Неверно представление о том, будто идея самолета мелькнула как счастливое озарение: к реализации этой идеи шли упорно и целеустремленно, шаг за шагом. Громоздкий «Эол» образца 1894 года обладал всеми видимыми признаками современного самолета: крыльями, в то время еще по-птичьи округлыми, пропеллером, кабиной и шасси с колесами. А главное — эта махина высотой в 3,5 метра смогла оторваться от земли! Правда, на «высоту» в 20 сантиметров и всего на одно мгновение…
Попробовал свои силы в авиаконструировании и известный американский изобретатель Хайрем Максим (знаменитый пулемет — его детище), биплан которого был построен в тот же год, что и «Эол». А за тринадцать лет до этого в далекой России Александр Можайский получил «привилегию» (по-нынешнему — патент) на изобретенный им «воздухоплавательный снаряд», модель которого в натуральную величину была построена через год. И наконец, в 1903 году американский ученый Сэмюэл Ленгли «чуть-чуть» не запустил в воздух свой моноплан-тандем «Аэродром» с двигателем в полсотни лошадиных сил… Однако все эти модели взлететь все-таки не смогли.
Тем не менее история ранней авиации протекала по-своему закономерно, без видимых сенсаций — попытка, еще попытка, анализ ошибок, новый опыт. А вот что касается общественного мнения и отношения иных ученых ко всей этой деятельности, то тут происходили прямо-таки чудеса.

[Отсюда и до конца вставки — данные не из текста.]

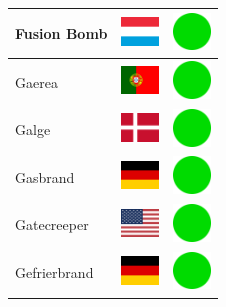 \documentclass[12pt, a4paper, twoside]{report}
\begin{document}
\begin{center}
\begin{longtable}{|p{5cm}|p{2cm}|p{2cm}|}
 Fusion Bomb                                                & \includegraphics[width=1cm]{../img/flags/lu} &   \includegraphics[width=1cm]{../likes/y} \\ \hline
 Gaerea                                                     & \includegraphics[width=1cm]{../img/flags/pt} &   \includegraphics[width=1cm]{../likes/y} \\ \hline
 Galge                                                      & \includegraphics[width=1cm]{../img/flags/dk} &   \includegraphics[width=1cm]{../likes/y} \\ \hline
 Gasbrand                                                   & \includegraphics[width=1cm]{../img/flags/de} &   \includegraphics[width=1cm]{../likes/y} \\ \hline
 Gatecreeper                                                & \includegraphics[width=1cm]{../img/flags/us} &   \includegraphics[width=1cm]{../likes/y} \\ \hline
 Gefrierbrand                                               & \includegraphics[width=1cm]{../img/flags/de} &   \includegraphics[width=1cm]{../likes/y} \\ \hline

\end{longtable}
\end{center}
\end{document}
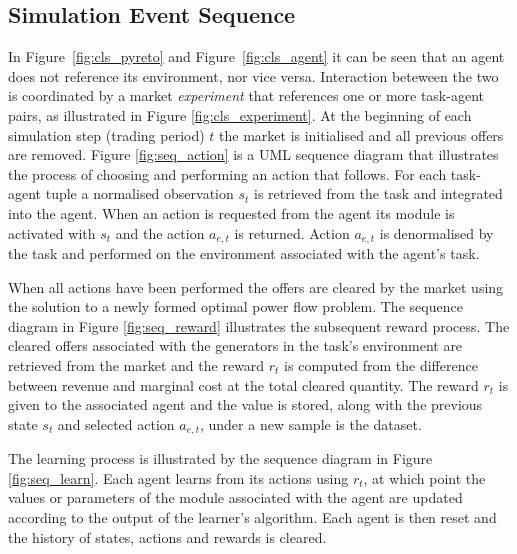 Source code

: \subsection{Simulation Event Sequence}
In Figure~\ref{fig:cls_pyreto} and Figure~\ref{fig:cls_agent} it can be seen
that an agent does not reference its environment, nor vice versa.  Interaction
beteween the two is coordinated by a market \textit{experiment} that references
one or more task-agent pairs, as illustrated in Figure \ref{fig:cls_experiment}.
 At the beginning of each simulation step (trading period) $t$ the market is
initialised and all previous offers are removed.  Figure \ref{fig:seq_action} is
a UML sequence diagram that illustrates the process of choosing and performing
an action that follows.  For each task-agent tuple a normalised observation
$s_t$ is retrieved from the task and integrated into the agent. When an action
is requested from the agent its module is activated with $s_t$ and the action
$a_{e,t}$ is returned.  Action $a_{e,t}$ is denormalised by the task and
performed on the environment associated with the agent's task.


When all actions have been performed the offers are cleared by the market using
the solution to a newly formed optimal power flow problem.  The sequence diagram
in Figure \ref{fig:seq_reward} illustrates the subsequent reward process. The
cleared offers associated with the generators in the task's environment are
retrieved from the market and the reward $r_t$ is computed from the difference
between revenue and marginal cost at the total cleared quantity.
The reward $r_t$ is given to the associated agent and the value is stored, along
with the previous state $s_t$ and selected action $a_{e,t}$, under a new sample
is the dataset.


The learning process is illustrated by the sequence diagram in Figure
\ref{fig:seq_learn}.  Each agent learns from its actions using $r_t$, at which
point the values or parameters of the module associated with the agent are
updated according to the output of the learner's algorithm.  Each agent is then
reset and the history of states, actions and rewards is cleared.

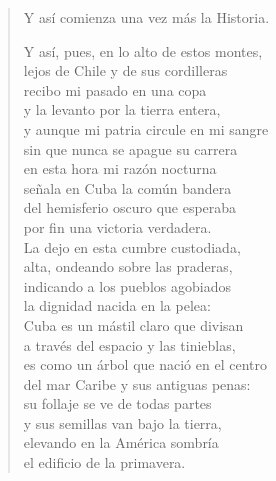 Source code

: \documentclass[12pt]{article}
\begin{document}
\begin{verse}
Y así comienza una vez más la Historia.  

Y así, pues, en lo alto de estos montes,\\
lejos de Chile y de sus cordilleras\\
recibo mi pasado en una copa\\
y la levanto por la tierra entera,\\
y aunque mi patria circule en mi sangre\\
sin que nunca se apague su carrera\\
en esta hora mi razón nocturna\\
señala en Cuba la común bandera\\
del hemisferio oscuro que esperaba\\
por fin una victoria verdadera.\\
La dejo en esta cumbre custodiada,\\
alta, ondeando sobre las praderas,\\
indicando a los pueblos agobiados\\
la dignidad nacida en la pelea:\\
Cuba es un mástil claro que divisan\\
a través del espacio y las tinieblas,\\
es como un árbol que nació en el centro\\
del mar Caribe y sus antiguas penas:\\
su follaje se ve de todas partes\\
y sus semillas van bajo la tierra,\\
elevando en la América sombría\\
el edificio de la primavera.  

\end{verse}
\end{document}

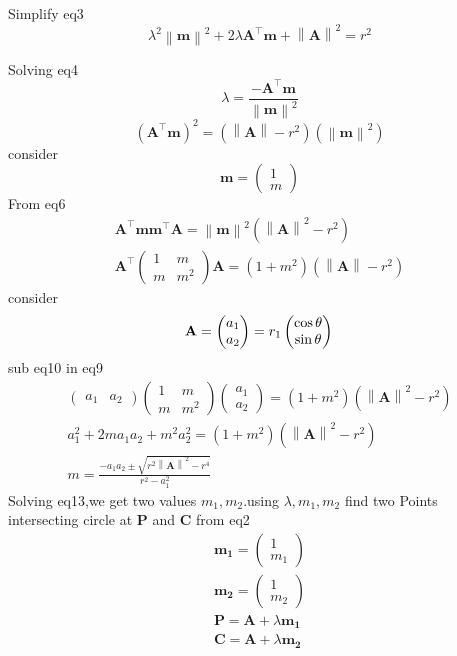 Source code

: \documentclass[journal,10pt,twocolumn]{article}
\providecommand{\norm}[1]{\left\lVert#1\right\rVert}
\let\vec\mathbf
\newcommand{\myvec}[1]{\ensuremath{\begin{pmatrix}#1\end{pmatrix}}}
\begin{document}
Simplify eq3
\begin{equation}
	\lambda^{2}\norm{\boldsymbol{m}}^{2}+2\lambda\vec{A}^\top\vec{m}+\norm{\boldsymbol{A}}^{2}=r^{2}
\end{equation}

Solving eq4
\begin{equation}
	\lambda=\frac{-\vec{A}^\top\vec{m}}{\norm{\boldsymbol{m}}^{2}}  
\end{equation}
\begin{equation}
	(\vec{A}^\top\vec{m})^{2}=(\norm{\boldsymbol{A}}-r^{2})(\norm{\boldsymbol{m}}^{2})
\end{equation}
consider
\begin{equation}
	\vec{m}=\myvec{1\\m}
\end{equation}
From eq6
\begin{eqnarray}
	\vec{A}^\top\vec{m}\vec{m}^\top\vec{A}=\norm{\boldsymbol{m}}^{2}(\norm{\boldsymbol{A}}^{2}-r^{2})\\
	\vec{A}^\top\myvec{1&m\\m&m^{2}}\vec{A}=(1+m^{2})(\norm{\boldsymbol{A}}-r^{2})
\end{eqnarray}
consider
\begin{equation}
	\vec{A}=\myvec{a_1\\a_2}=r_1\myvec{\cos{\theta}\\\sin{\theta}}\\
\end{equation}
sub eq10 in eq9
\begin{eqnarray}
	\myvec{a_1&a_2}\myvec{1&m\\m&m^{2}}\myvec{a_1\\a_2}=(1+m^{2})(\norm{\boldsymbol{A}}^{2}-r^{2})\\
	a_1^{2}+2ma_1a_2+m^{2}a_2^{2}=(1+m^{2})(\norm{\boldsymbol{A}}^{2}-r^{2})\\
	m =  \frac{-a_1a_2\pm\sqrt{r^2\norm{\vec{A}}^2-r^4}}{r^2-a_1^2}
\end{eqnarray}
Solving eq13,we get two values $m_1,m_2$.using $\lambda,m_1,m_2$ find two Points intersecting circle at $\vec{P}$ and $\vec{C}$ from eq2
\begin{eqnarray}
	\vec{m_1}=\myvec{1\\m_1}\\
	\vec{m_2}=\myvec{1\\m_2}\\
	\vec{P}=\vec{A}+\lambda\vec{m_1}\\
	\vec{C}=\vec{A}+\lambda\vec{m_2}
\end{eqnarray}
\end{document}
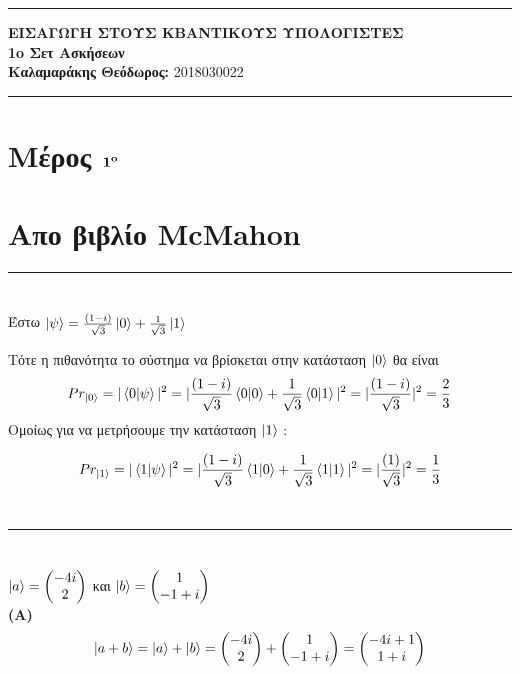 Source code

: \documentclass[12pt]{article}
\begin{document}
\greektext

\noindent\rule{\textwidth}{2pt}
\begin{center}
{\bf ΕΙΣΑΓΩΓΗ ΣΤΟΥΣ ΚΒΑΝΤΙΚΟΥΣ ΥΠΟΛΟΓΙΣΤΕΣ}\\ 
{\bf 1o Σετ Ασκήσεων }\\
{\bf Καλαμαράκης Θεόδωρος:} 2018030022\\
\end{center}
\rule{\textwidth}{.5pt}
\noindent

\begin{center}

\end{center}
 
 

\justifying

\section*{{\bf Μέρος  $\bf 1^o$ }}
\section*{Απο βιβλίο \textlatin{McMahon}}
\rule{\textwidth}{.5pt}
\section*{{}}
Έστω $\ket{\psi} = \frac{(1-i)}{\sqrt{3}} \ket{0} + \frac{1}{\sqrt{3}}\ket{1}$

Tότε η πιθανότητα το σύστημα να βρίσκεται στην κατάσταση $\ket{0}$ θα είναι 
$$Pr_{\ket{0}}=|\braket{0|\psi}|^2=|\frac{(1-i)}{\sqrt{3}} \braket{0|0} + \frac{1}{\sqrt{3}}\braket{0|1}|^2=
|\frac{(1-i)}{\sqrt{3}}|^2=\frac{2}{3}$$
Ομοίως για να μετρήσουμε την κατάσταση $\ket{1}$ :

$$Pr_{\ket{1}}=|\braket{1|\psi}|^2=|\frac{(1-i)}{\sqrt{3}} \braket{1|0} + \frac{1}{\sqrt{3}}\braket{1|1}|^2=
|\frac{(1)}{\sqrt{3}}|^2=\frac{1}{3}$$\\
\rule{\textwidth}{.5pt}
\section*{{}}
{\centering
$\ket{a} = \begin{pmatrix} -4i\\2 \end{pmatrix}$ και $\ket{b} = \begin{pmatrix} 1\\-1+i \end{pmatrix}$\\
}
{\bf { (A)}} $$\ket{a+b} = \ket{a}+\ket{b} = \begin{pmatrix} -4i\\2 \end{pmatrix} + \begin{pmatrix} 1\\-1+i \end{pmatrix}=
\begin{pmatrix} -4i+1\\1+i \end{pmatrix}$$
\end{document}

До самого начала века фантазия и наука довольно мирно уживались друг с другом в вопросах воздухоплавания, да еще и подпитывали друг друга идеями. Ученые читали фантастику, а писатели, в свою очередь, внимательно следили за новинками научной мысли. И как только появились новые конкретные чертежи и расчеты, они тут же обрастали различными умозрительными построениями фантастов, воображаемыми техническими проектами, осуществление которых закономерно отодвигалось в неопределенное будущее. Поэтому раздражение ученых вызывали как безответственные, по их мнению, выдумки литераторов, так и внешне строгие выкладки конструкторов.